Thérèse L. Provenzano
About the Artist
Buckwheat Each day is different. There lies the challenge. What's given is different. What I see is different. Mostly, the light changed. Secondly, the field changed. Patient and with intent, I search for one constant and rest my gaze on a shape that is familiar. It grounds me to trust my instincts. I take off, willingly. I found myself in a place of wanting to paint Bouchard's red that glistened. I identify land with my grandfather. He was a farmer of Wallagrass. "This happened. Three Septembers ago, I saw a red that glistened when buckwheat had just been harvested. I had to have it along with a safe site to park my vehicle, unload my gear and set up painting en plein air.

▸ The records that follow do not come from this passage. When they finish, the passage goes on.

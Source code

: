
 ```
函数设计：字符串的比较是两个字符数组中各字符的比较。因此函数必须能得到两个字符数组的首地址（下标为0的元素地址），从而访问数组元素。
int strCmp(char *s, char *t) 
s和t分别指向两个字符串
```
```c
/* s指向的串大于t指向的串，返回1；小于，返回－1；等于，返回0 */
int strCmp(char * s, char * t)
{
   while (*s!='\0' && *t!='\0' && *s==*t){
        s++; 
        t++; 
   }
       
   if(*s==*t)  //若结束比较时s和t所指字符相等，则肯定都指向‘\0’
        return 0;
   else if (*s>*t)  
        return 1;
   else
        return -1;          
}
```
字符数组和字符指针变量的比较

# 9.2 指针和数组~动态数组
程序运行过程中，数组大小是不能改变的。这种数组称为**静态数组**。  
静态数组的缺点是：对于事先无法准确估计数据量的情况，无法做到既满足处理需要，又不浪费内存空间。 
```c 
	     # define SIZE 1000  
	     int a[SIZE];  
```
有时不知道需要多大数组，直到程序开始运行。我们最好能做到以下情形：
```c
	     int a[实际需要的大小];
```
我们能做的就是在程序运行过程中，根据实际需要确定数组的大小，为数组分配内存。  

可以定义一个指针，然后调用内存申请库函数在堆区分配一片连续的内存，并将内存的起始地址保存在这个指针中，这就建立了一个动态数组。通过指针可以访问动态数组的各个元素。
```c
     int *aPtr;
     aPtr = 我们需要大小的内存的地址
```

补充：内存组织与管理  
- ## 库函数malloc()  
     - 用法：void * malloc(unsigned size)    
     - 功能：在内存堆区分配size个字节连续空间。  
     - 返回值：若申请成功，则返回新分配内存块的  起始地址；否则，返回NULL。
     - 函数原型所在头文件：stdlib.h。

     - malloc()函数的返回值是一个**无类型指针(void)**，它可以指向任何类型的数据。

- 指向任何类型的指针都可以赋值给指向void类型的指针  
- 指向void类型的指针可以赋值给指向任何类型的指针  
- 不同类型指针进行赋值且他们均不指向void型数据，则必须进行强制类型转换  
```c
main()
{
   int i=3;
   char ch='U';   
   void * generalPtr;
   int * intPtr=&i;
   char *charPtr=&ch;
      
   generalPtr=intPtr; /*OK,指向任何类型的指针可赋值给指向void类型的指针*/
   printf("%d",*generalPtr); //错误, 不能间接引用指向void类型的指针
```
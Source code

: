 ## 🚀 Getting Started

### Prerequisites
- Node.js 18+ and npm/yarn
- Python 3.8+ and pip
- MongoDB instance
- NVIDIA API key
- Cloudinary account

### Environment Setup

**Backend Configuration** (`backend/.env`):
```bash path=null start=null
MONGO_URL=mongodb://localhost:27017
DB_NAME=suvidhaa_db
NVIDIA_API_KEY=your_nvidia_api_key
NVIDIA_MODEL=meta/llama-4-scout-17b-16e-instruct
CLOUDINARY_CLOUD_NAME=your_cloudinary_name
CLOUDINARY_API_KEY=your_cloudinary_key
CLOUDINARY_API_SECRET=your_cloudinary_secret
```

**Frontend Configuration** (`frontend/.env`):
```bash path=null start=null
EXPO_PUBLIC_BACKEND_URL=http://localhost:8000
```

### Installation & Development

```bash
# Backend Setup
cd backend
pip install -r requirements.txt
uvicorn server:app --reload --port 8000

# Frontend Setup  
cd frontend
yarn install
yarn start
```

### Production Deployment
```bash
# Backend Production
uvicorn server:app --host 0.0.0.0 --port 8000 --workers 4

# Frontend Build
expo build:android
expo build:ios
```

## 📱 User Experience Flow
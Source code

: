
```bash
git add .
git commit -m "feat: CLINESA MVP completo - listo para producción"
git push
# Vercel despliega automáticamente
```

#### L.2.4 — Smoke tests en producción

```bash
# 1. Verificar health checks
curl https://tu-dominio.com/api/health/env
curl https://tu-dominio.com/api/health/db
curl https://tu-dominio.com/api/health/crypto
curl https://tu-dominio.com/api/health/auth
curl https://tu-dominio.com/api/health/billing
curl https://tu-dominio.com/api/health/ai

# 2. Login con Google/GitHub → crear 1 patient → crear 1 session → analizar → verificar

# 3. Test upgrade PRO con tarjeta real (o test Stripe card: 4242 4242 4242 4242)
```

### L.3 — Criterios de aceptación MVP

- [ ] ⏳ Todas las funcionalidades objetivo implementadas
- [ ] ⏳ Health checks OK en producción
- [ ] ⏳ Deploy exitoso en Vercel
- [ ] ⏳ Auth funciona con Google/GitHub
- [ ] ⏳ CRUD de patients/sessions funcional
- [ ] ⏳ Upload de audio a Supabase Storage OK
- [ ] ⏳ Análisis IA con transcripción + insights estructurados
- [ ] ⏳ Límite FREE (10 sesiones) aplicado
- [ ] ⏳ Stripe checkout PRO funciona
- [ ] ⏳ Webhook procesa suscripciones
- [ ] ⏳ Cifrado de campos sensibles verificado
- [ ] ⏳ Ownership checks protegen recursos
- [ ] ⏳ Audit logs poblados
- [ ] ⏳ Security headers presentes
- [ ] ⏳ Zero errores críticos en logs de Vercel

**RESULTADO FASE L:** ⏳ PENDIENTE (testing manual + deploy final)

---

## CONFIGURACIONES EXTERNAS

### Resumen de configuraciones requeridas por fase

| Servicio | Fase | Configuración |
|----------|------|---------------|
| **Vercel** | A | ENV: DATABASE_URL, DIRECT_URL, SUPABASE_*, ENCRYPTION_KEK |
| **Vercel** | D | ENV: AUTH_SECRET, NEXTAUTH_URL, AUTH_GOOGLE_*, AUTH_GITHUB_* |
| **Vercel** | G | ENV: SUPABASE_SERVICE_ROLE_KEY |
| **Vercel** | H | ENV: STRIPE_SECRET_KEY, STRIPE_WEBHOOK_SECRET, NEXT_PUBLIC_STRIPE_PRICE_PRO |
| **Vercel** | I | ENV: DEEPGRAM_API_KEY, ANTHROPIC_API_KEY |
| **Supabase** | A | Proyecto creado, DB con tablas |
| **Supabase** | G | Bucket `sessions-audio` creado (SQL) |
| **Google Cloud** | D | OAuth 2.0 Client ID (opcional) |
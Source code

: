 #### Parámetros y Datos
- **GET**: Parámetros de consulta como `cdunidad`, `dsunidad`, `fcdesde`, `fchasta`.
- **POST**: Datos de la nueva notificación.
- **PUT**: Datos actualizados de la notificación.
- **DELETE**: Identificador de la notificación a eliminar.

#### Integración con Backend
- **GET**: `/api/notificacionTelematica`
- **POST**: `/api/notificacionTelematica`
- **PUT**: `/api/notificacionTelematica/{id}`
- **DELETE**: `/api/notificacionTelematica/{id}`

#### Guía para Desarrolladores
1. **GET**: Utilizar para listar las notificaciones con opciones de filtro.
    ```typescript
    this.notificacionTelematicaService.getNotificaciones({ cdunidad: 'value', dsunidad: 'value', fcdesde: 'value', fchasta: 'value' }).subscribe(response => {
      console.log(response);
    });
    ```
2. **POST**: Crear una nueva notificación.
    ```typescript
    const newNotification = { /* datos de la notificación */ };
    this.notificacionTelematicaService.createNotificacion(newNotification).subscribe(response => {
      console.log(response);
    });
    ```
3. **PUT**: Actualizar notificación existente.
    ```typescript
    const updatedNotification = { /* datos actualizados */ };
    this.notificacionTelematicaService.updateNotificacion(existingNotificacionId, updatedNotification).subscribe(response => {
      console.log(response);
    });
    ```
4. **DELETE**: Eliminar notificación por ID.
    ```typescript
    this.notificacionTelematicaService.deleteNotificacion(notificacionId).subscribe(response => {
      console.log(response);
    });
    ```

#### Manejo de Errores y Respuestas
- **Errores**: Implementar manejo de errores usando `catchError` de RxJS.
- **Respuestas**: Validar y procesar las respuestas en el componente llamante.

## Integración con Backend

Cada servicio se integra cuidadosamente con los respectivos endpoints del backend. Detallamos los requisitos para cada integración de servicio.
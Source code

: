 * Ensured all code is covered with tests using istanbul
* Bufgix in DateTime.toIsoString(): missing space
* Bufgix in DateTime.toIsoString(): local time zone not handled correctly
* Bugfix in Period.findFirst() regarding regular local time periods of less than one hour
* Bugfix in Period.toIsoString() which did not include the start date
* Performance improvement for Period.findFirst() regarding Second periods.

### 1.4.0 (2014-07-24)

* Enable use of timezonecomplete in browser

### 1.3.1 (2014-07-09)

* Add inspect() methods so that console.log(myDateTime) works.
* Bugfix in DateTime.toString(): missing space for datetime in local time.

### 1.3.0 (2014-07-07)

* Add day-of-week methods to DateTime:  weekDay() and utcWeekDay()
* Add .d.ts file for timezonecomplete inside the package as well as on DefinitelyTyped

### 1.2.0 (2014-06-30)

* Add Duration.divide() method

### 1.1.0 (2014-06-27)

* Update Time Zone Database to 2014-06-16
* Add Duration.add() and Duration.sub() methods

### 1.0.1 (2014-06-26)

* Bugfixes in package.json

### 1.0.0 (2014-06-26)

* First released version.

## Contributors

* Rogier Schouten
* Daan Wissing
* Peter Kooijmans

If you wondered about the green vehicle, large white umbrella and easel set up on top of the hill at Wallagrass Scenic View, it was I. Painting the landscape en plein air, has its daily surprises and challenges. The land hardly ever looks the same as you left it. The field grows and as it does the color changes. I have seen it run a gamut of greens, to soft then deep burnt sienna, then salmon or yellow with red. Cloudy days and a cloudless sky brought the longest steady light. Partly sunny days brought an ever-changing light that produced ever-changing shapes. I first read Rainer Maria Rilke's Letters to A Young Poet during my undergraduate studies at Philadelphia College of Art, now known as University of the Arts. Rilke wrote, "Everything away is infinitely far…Go into yourself and see how deep the place is from which your life flows…For the creator must be a world for himself and must find everything in himself and in Nature, to whom his whole life is devoted… Being an artist means, not numbering and counting, but ripening like a tree, which doesn't force its sap, and stands confidently in the storms of spring, not afraid that afterward summer may not come. It does come…your solitude will be a support and home for you, even in the midst of very unfamiliar circumstances, and from it you will find all your paths." Rilke's words rang true when I confronted and sometimes wrestled with painting Bouchard's buckwheat en plein air. A direct and unfiltered experience with nature was essential to my process as the distant fields pulled me close. There were days in which I didn't want to stop painting, pack, load up and leave. The setting sun and cold wind commanded the end of a day's work. It required a flashlight in hand."